I ran a 535 for 10 yrs and if you did the maintenance and keep the starter roll on good cond. and the belts sized even with the belts worn it would make a good tight bale I did trade it for a 2001 NH 688, I like the net wrap better but was a little more work to load a roll . made a little tighter bale, liked the baler untill it got about 7000 bales then the thing got expensive to maintain. Tx Jim made a very good point if the 35 series JD baler were so bad why were there a ton of them bought and run into the ground and resurrected again & again. I don't think that would have happened if they were a POS. JMO but when they came out in the late 80's they were a hell of a lot better than the leaf beaters that NH had at that point in time.


----------



## CBarM (Mar 1, 2015)

On round balers you can't go wrong with green. New Holland needs to do away with that sledge frame design in my opinion.


----------



## [email protected] (Mar 23, 2015)

Thanks for all the input.
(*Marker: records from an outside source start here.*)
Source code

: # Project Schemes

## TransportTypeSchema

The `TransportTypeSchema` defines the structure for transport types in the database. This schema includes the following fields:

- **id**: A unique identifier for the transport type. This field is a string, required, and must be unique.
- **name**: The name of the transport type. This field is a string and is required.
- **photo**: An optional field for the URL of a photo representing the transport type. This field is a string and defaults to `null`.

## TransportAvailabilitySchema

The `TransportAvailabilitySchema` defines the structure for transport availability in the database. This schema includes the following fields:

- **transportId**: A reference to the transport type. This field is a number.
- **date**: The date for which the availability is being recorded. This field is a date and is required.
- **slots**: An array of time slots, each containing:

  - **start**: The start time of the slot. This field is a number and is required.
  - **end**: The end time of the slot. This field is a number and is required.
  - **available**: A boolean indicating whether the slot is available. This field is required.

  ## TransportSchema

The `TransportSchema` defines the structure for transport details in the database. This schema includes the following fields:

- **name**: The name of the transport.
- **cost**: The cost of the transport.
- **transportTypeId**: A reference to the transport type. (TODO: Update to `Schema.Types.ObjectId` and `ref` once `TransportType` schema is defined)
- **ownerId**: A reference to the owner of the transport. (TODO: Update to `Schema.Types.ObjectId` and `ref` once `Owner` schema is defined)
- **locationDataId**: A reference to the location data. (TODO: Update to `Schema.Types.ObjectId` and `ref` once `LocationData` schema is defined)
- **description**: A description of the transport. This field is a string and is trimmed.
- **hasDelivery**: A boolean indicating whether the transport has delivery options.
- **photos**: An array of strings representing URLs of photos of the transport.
I have found another baler I am interested in I am going to look at this weekend. It is a New Idea 6344 (looks just like hesston to me) has not had many rolls and looks pretty good. I am new to making round rolls and would like a smaller baler. I will be pulling with a Ford 3930, a Kubota m4900 cab tractor, or a JD 2355. I just want to make sure I get a baler that I can pull with these tractors without straining them too much.


----------



## snowball (Feb 7, 2015)

It is a hesston


----------



## JDSquareBaler (Aug 11, 2015)

I pull a 435 with a 4010 diesel syncro transmission in 5th gear. Runs it pretty good. It knows its back there but it doesn't work the crap out of it and it gets the job done and makes a nice tight bale.


----------